The nonionic surfactant can be optionally used in the cleaning composition in amounts of 0 to 30 wt. %, preferably 8 wt. % to 22 wt. %.
The water soluble nonionic surfactants utilized in this invention are commercially well known and include the primary aliphatic alcohol ethoxylates, secondary aliphatic alcohol ethoxylates, alkylphenol ethoxylates and ethylene-oxide-propylene oxide condensates on primary alkanols, such a Plurafacs (BASF) and condensates of ethylene oxide with sorbitan fatty acid esters such as the Tweens (ICI). The nonionic synthetic organic surfactants generally are the condensation products of an organic aliphatic or alkyl aromatic hydrophobic compound and hydrophilic ethylene oxide groups. Practically any hydrophobic compound having a carboxy, hydroxy, amido, or amino group with a free hydrogen attached to the nitrogen can be condensed with ethylene oxide or with the polyhydration product thereof, polyethylene glycol, to form a water-soluble nonionic detergent. Further, the length of the polyethenoxy chain can be adjusted to achieve the desired balance between the hydrophobic and hydrophilic elements.
The nonionic detergent class includes the condensation products of a higher alcohol (e.g., an alkanol containing 8 to 18 carbon atoms in a straight or branched chain configuration) condensed with 5 to 30 moles of ethylene oxide, for example, lauryl or myristyl alcohol condensed with 16 moles of ethylene oxide (EO), tridecanol condensed with 6 to moles of EO, myristyl alcohol condensed with about 10 moles of EO per mole of myristyl alcohol, the condensation product of EO with a cut of coconut fatty alcohol containing a mixture of fatty alcohols with alkyl chains varying from 10 to 14 carbon atoms in length and wherein the condensate contains either 6 moles of EO per mole of total alcohol or 9 moles of EO per mole of alcohol and tallow alcohol ethoxylates containing 6 EO to 11 EO per mole of alcohol.
A preferred group of the foregoing nonionic surfactants are the Neodol ethoxylates (Shell Co.), which are higher aliphatic, primary alcohols containing about 9-15 carbon atoms, such as C9-C11 alkanol condensed with 8 moles of ethylene oxide (Neodol 91-8), C12-13 alkanol condensed with 6.5 moles ethylene oxide (Neodol 23-6.5), C12-15 alkanol condensed with 12 moles ethylene oxide (Neodol 25-12), C14-15 alkanol condensed with 13 moles ethylene oxide (Neodol 45-13), and the like. Such ethoxamers have an HLB (hydrophobic lipophilic balance) value of 8-15 and give good/W emulsification, whereas ethoxamers with HLB values below 8 contain less than 5 ethyleneoxy groups and tend to be poor emulsifiers and poor detergents.

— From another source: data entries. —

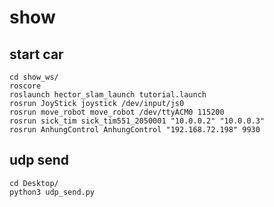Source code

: # show

## start car
    cd show_ws/
    roscore 
    roslaunch hector_slam_launch tutorial.launch 
    rosrun JoyStick joystick /dev/input/js0
    rosrun move_robot move_robot /dev/ttyACM0 115200
    rosrun sick_tim sick_tim551_2050001 "10.0.0.2" "10.0.0.3"
    rosrun AnhungControl AnhungControl "192.168.72.198" 9930

## udp send
    cd Desktop/
    python3 udp_send.py
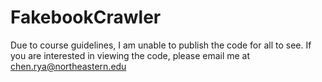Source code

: # FakebookCrawler
Due to course guidelines, I am unable to publish the code for all to see. If you are interested in viewing the code, please email me at chen.rya@northeastern.edu
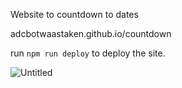 Website to countdown to dates

adcbotwaastaken.github.io/countdown

run `npm run deploy` to deploy the site.


![Untitled](https://user-images.githubusercontent.com/33475176/133193507-79a7dbd9-2c16-439d-8c23-39d4872e800e.png)


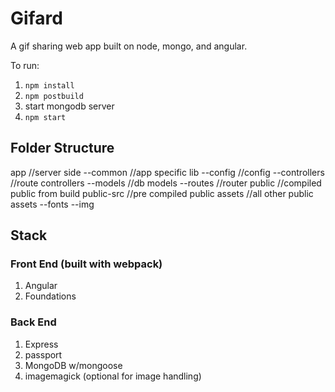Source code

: # Gifard

A gif sharing web app built on node, mongo, and angular.

To run:

1. `npm install`
2. `npm postbuild`
3. start mongodb server
4. `npm start`

## Folder Structure

app             //server side
--common          //app specific lib
--config          //config
--controllers     //route controllers
--models          //db models
--routes          //router
public          //compiled public from build
public-src      //pre compiled public
assets          //all other public assets
--fonts
--img

## Stack

### Front End (built with webpack)
1. Angular
2. Foundations

### Back End
1. Express
2. passport
3. MongoDB w/mongoose
4. imagemagick (optional for image handling)
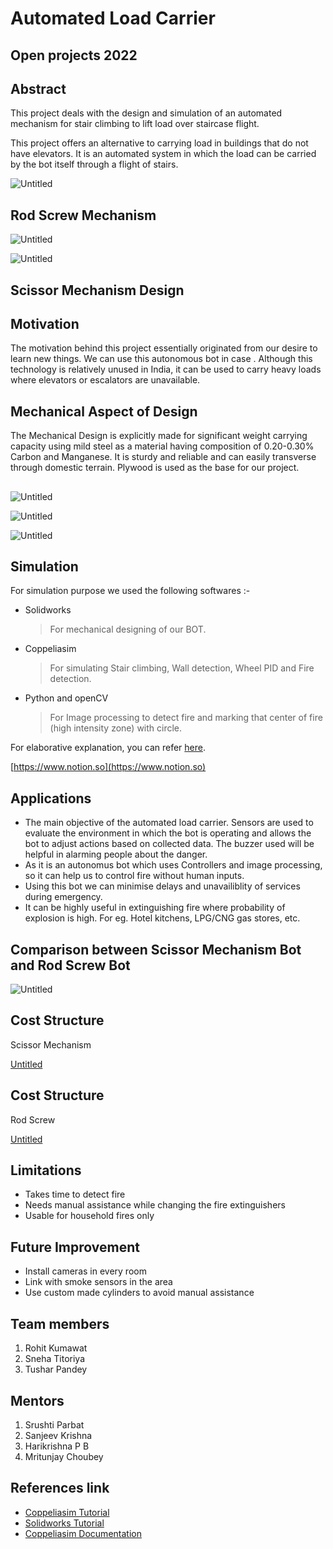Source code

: # Automated Load Carrier

## Open projects 2022

## Abstract

This project deals with the design and simulation of an automated mechanism for stair climbing to lift load over staircase flight.

This project offers an alternative to carrying load in buildings that do not have elevators. It is an automated system in which the load can be carried by the bot itself through a flight of stairs.

![Untitled](Automated%20Load%20Carrier%20852ae212a3fc4cb5b232c5565c57ebf6/Untitled.jpeg)

## Rod Screw Mechanism

![Untitled](Automated%20Load%20Carrier%20852ae212a3fc4cb5b232c5565c57ebf6/Untitled%201.jpeg)

![Untitled](Automated%20Load%20Carrier%20852ae212a3fc4cb5b232c5565c57ebf6/Untitled%202.jpeg)

## Scissor Mechanism Design

## Motivation

The motivation behind this project essentially originated from our desire to learn new things. We can use this autonomous bot in case . Although this technology is relatively unused in India, it can be used to carry heavy loads where elevators or escalators are unavailable.

## **Mechanical Aspect of Design**

The Mechanical Design is explicitly made for significant weight carrying capacity using mild steel as a material having composition of 0.20-0.30% Carbon and Manganese. It is sturdy and reliable and can easily transverse through domestic terrain. Plywood is used as the base for our project.

## 

![Untitled](Automated%20Load%20Carrier%20852ae212a3fc4cb5b232c5565c57ebf6/Untitled%203.jpeg)

![Untitled](Automated%20Load%20Carrier%20852ae212a3fc4cb5b232c5565c57ebf6/Untitled%204.jpeg)

![Untitled](Automated%20Load%20Carrier%20852ae212a3fc4cb5b232c5565c57ebf6/Untitled%205.jpeg)

## **Simulation**

For simulation purpose we used the following softwares :-

- Solidworks
    
    > For mechanical designing of our BOT.
    > 
- Coppeliasim
    
    > For simulating Stair climbing, Wall detection, Wheel PID and Fire detection.
    > 
- Python and openCV
    
    > For Image processing to detect fire and marking that center of fire (high intensity zone) with circle.
    > 

For elaborative explanation, you can refer [here](https://github.com/Ch0ubey/Fire-Extinguisher-Bot/blob/49c68fb09d31af3eed7d412b4f8d0a11268a28de/Simulation/README.md).

[https://www.notion.so](https://www.notion.so)

## **Applications**

- The main objective of the automated load carrier. Sensors are used to evaluate the environment in which the bot is operating and allows the bot to adjust actions based on collected data. The buzzer used will be helpful in alarming people about the danger.
- As it is an autonomus bot which uses Controllers and image processing, so it can help us to control fire without human inputs.
- Using this bot we can minimise delays and unavailiblity of services during emergency.
- It can be highly useful in extinguishing fire where probability of explosion is high. For eg. Hotel kitchens, LPG/CNG gas stores, etc.

## Comparison between Scissor Mechanism Bot and Rod Screw Bot

![Untitled](Automated%20Load%20Carrier%20852ae212a3fc4cb5b232c5565c57ebf6/Untitled%206.jpeg)

## **Cost Structure**

Scissor Mechanism

[Untitled](https://www.notion.so/00daccb2b2804f2d96a3bbbc1afe00bc)

[](https://www.notion.so/cd8de9f60271477391dea4cb506a596d)

## **Cost Structure**

Rod Screw

[Untitled](https://www.notion.so/699e4139cdd84211b4486bd344b4256f)

[](https://www.notion.so/cee6565a264b4c3e982e19540e6515d0)

## **Limitations**

- Takes time to detect fire
- Needs manual assistance while changing the fire extinguishers
- Usable for household fires only

## **Future Improvement**

- Install cameras in every room
- Link with smoke sensors in the area
- Use custom made cylinders to avoid manual assistance

## **Team members**

1. Rohit Kumawat
2. Sneha Titoriya
3. Tushar Pandey

## **Mentors**

1. Srushti Parbat
2. Sanjeev Krishna
3. Harikrishna P B
4. Mritunjay Choubey

## **References link**

- [Coppeliasim Tutorial](https://www.youtube.com/watch?v=PwGY8PxQOXY&list=PLjzuoBhdtaXOoqkJUqhYQletLLnJP8vjZ)
- [Solidworks Tutorial](https://youtube.com/playlist?list=PLkMYhICFMsGajeARsY7N1t1jhbtMb1poL)
- [Coppeliasim Documentation](https://www.coppeliarobotics.com/helpFiles/index.html)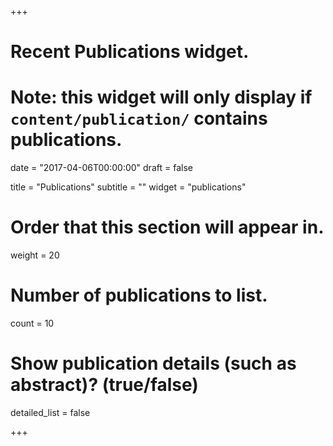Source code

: +++
# Recent Publications widget.
# Note: this widget will only display if `content/publication/` contains publications.

date = "2017-04-06T00:00:00"
draft = false

title = "Publications"
subtitle = ""
widget = "publications"

# Order that this section will appear in.
weight = 20

# Number of publications to list.
count = 10

# Show publication details (such as abstract)? (true/false)
detailed_list = false

+++
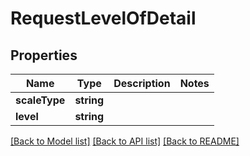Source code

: # RequestLevelOfDetail

## Properties
Name | Type | Description | Notes
------------ | ------------- | ------------- | -------------
**scaleType** | **string** |  | 
**level** | **string** |  | 

[[Back to Model list]](../README.md#documentation-for-models) [[Back to API list]](../README.md#documentation-for-api-endpoints) [[Back to README]](../README.md)


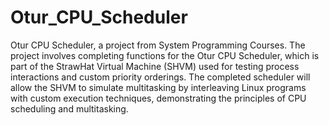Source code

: # Otur_CPU_Scheduler

Otur CPU Scheduler, a project from System Programming Courses. The project involves completing functions for the Otur CPU Scheduler, which is part of the StrawHat Virtual Machine (SHVM) used for testing process interactions and custom priority orderings. The completed scheduler will allow the SHVM to simulate multitasking by interleaving Linux programs with custom execution techniques, demonstrating the principles of CPU scheduling and multitasking.
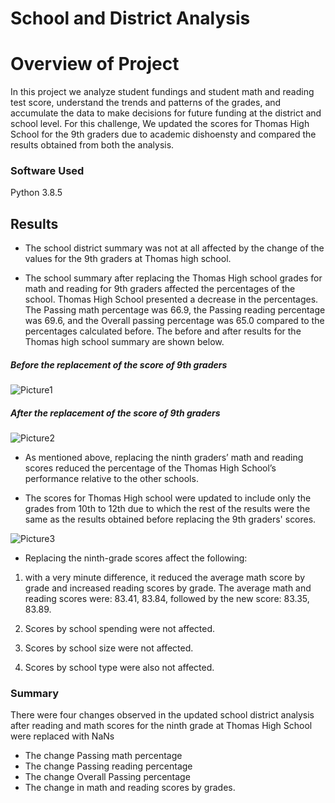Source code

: # School and District Analysis


# Overview of Project
In this project we analyze student fundings and student math and reading test score, understand the trends and patterns of the grades, and accumulate the data to make decisions for future funding at the district and school level. For this challenge, We updated the scores for Thomas High School for the 9th graders due to academic dishoensty and compared the results obtained from both the analysis.

### Software Used

Python 3.8.5 


## Results

- The school district summary was not at all affected by the change of the values for the 9th graders at Thomas high school.


- The school summary after replacing the Thomas High school grades for math and reading for 9th graders affected the percentages of the school. Thomas High School presented a decrease in the percentages. The Passing math percentage was 66.9, the Passing reading percentage was 69.6, and the Overall passing percentage was 65.0 compared to the percentages calculated before. The before and after results for the Thomas high school summary are shown below. 

##### Before the replacement of the score of 9th graders

![Picture1](https://user-images.githubusercontent.com/79213116/118375640-f711f780-b590-11eb-886c-c409cb349f7d.png)


#####  After the replacement of the score of 9th graders

![Picture2](https://user-images.githubusercontent.com/79213116/118375682-448e6480-b591-11eb-88c0-909b944df39d.png)



- As mentioned above, replacing the ninth graders’ math and reading scores reduced the percentage of the Thomas High School’s performance relative to the other schools.

- The scores for Thomas High school were updated to include only the grades from 10th to 12th due to which the rest of the results were the same as the results obtained before replacing the 9th graders' scores.

![Picture3](https://user-images.githubusercontent.com/79213116/118376588-d64ca080-b596-11eb-81e5-5b1d40873317.png)



- Replacing the ninth-grade scores affect the following:
 1. with a very minute difference, it reduced the average math score by grade and increased reading scores by grade. The average math and reading scores were: 83.41, 83.84, followed by the new score: 83.35, 83.89. 

2. Scores by school spending were not affected.

3. Scores by school size were not affected.

4. Scores by school type were also not affected.



### Summary 

There were four changes observed in the updated school district analysis after reading and math scores for the ninth grade at Thomas High School were replaced with NaNs
 
- The change Passing math percentage
- The change Passing reading percentage
- The change Overall Passing percentage
- The change in math and reading scores by grades.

Additional satisfactory water soluble alcohol ethylene oxide condensates are the condensation products of a secondary aliphatic alcohol containing 8 to 18 carbon atoms in a straight or branched chain configuration condensed with 5 to 30 moles of ethylene oxide. Examples of commercially available nonionic detergents of the foregoing type are C11-C15 secondary alkanol condensed with either 9 EO (Tergitol 15-S-9) or 12 EO (Tergitol 15-S-1 2) marketed by Union Carbide.

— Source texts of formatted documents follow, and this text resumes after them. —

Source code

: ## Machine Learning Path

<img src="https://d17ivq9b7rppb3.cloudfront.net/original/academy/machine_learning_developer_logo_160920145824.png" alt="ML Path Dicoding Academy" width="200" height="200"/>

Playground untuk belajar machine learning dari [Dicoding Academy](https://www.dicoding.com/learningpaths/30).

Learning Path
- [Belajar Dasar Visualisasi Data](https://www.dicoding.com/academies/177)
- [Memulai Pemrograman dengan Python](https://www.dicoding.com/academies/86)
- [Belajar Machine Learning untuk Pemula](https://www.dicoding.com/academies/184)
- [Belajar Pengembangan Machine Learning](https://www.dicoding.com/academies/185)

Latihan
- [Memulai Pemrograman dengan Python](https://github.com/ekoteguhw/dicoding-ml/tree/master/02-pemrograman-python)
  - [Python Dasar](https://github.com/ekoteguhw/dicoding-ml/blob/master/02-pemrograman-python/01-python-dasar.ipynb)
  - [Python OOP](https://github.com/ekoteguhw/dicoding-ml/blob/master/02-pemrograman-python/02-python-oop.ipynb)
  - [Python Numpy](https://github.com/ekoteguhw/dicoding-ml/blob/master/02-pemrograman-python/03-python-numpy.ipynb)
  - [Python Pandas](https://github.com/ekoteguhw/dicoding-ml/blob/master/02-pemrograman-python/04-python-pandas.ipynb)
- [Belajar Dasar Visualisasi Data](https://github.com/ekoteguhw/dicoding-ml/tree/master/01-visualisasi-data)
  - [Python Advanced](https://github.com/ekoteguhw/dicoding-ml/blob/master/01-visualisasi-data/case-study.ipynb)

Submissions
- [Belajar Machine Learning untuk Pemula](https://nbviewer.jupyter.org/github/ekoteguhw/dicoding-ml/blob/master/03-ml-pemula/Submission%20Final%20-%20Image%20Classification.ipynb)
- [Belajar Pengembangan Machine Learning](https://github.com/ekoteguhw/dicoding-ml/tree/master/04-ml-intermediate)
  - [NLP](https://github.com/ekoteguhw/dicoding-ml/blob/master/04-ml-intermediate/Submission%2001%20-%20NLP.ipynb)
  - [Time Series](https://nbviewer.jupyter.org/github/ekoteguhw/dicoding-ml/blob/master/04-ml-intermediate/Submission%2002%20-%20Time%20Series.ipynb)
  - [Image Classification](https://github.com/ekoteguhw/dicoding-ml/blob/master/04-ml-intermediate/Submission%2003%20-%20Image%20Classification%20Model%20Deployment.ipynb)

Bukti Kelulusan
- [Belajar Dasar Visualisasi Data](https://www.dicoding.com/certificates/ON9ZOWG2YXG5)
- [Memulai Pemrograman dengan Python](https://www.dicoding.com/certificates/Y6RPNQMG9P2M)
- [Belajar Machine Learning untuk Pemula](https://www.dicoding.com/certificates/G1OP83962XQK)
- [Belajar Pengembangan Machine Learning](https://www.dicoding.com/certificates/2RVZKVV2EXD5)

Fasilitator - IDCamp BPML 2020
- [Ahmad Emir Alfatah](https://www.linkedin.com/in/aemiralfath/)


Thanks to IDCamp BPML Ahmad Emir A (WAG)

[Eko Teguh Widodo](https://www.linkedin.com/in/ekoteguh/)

Other suitable nonionic detergents include the polyethylene oxide condensates of one mole of alkyl phenol containing from 8 to 18 carbon atoms in a straight- or branched chain alkyl group with 5 to 30 moles of ethylene oxide. Specific examples of alkyl phenol ethoxylates include nonyl condensed with 9.5 moles of EO per mole of nonyl phenol, dinonyl phenol condensed with 12 moles of EO per mole of phenol, dinonyl phenol condensed with 15 moles of EO per mole of phenol and di-isoctylphenol condensed with 15 moles of EO per mole of phenol. Commercially available nonionic surfactants of this type include Igepal CO-630 (nonyl phenol ethoxylate) marketed by GAF Corporation.

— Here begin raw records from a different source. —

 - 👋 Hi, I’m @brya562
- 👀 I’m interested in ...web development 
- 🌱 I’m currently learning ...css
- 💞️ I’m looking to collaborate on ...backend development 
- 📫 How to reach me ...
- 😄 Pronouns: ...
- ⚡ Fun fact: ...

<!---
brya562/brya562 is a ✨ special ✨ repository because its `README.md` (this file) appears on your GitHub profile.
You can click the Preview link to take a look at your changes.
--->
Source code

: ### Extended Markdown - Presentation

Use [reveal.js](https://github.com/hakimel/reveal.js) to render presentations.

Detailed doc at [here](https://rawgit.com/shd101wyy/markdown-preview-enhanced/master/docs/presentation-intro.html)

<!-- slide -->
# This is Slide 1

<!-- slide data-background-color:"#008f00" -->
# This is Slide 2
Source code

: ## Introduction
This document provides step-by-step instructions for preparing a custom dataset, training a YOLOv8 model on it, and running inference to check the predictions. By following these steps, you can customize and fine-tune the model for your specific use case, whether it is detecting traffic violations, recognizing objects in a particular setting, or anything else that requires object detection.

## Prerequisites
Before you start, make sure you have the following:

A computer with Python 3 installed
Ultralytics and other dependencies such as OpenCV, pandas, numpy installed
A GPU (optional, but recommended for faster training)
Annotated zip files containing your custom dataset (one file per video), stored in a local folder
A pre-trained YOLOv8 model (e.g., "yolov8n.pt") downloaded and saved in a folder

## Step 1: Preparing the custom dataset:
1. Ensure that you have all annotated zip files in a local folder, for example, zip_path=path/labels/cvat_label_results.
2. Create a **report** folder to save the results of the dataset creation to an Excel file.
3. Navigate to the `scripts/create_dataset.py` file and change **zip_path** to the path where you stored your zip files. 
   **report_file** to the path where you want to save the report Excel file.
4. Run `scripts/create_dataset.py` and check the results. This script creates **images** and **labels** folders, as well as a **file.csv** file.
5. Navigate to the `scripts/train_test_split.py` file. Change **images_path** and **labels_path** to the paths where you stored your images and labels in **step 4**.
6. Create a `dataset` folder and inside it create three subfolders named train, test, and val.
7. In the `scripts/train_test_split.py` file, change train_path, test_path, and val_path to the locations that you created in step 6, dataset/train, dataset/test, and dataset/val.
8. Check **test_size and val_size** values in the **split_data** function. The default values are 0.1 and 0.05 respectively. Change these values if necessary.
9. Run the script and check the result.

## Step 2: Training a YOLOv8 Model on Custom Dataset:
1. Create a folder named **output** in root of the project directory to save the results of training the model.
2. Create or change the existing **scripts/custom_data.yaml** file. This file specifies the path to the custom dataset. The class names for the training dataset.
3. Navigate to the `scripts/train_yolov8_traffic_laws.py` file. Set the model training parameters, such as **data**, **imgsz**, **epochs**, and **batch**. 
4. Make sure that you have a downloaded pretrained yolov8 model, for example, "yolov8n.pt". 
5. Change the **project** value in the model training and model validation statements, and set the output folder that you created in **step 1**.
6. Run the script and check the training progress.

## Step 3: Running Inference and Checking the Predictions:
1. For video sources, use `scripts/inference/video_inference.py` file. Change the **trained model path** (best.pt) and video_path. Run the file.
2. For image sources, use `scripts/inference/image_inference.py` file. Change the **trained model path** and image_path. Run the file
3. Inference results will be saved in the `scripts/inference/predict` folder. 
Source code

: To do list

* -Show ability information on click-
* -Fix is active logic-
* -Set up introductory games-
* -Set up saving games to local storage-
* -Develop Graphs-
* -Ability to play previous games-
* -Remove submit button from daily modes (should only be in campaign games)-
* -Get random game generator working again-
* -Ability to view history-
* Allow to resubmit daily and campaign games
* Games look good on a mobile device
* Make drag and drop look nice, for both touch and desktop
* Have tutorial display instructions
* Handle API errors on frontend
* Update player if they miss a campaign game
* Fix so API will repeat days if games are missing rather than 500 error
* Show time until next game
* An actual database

Also among the satisfactory nonionic detergents are the water-soluble condensation products of a C8-C20 alkanol with a heteric mixture of ethylene oxide and propylene oxide wherein the weight ratio of ethylene oxide to propylene oxide is from 2.5:1 to 4:1, preferably 2.8:1-3.3:1, with the total of the ethylene oxide and propylene oxide (including the terminal ethanol or propanol group) being from 60-85%, preferably 70-80%, by weight. Such detergents are commercially available from BASF-Wyandotte and a particularly preferred detergent is a C10-C16 alkanol condensate with ethylene oxide and propylene oxide, the weight ratio of ethylene oxide to propylene oxide being 3:1 and the total alkoxy content being 75% by weight.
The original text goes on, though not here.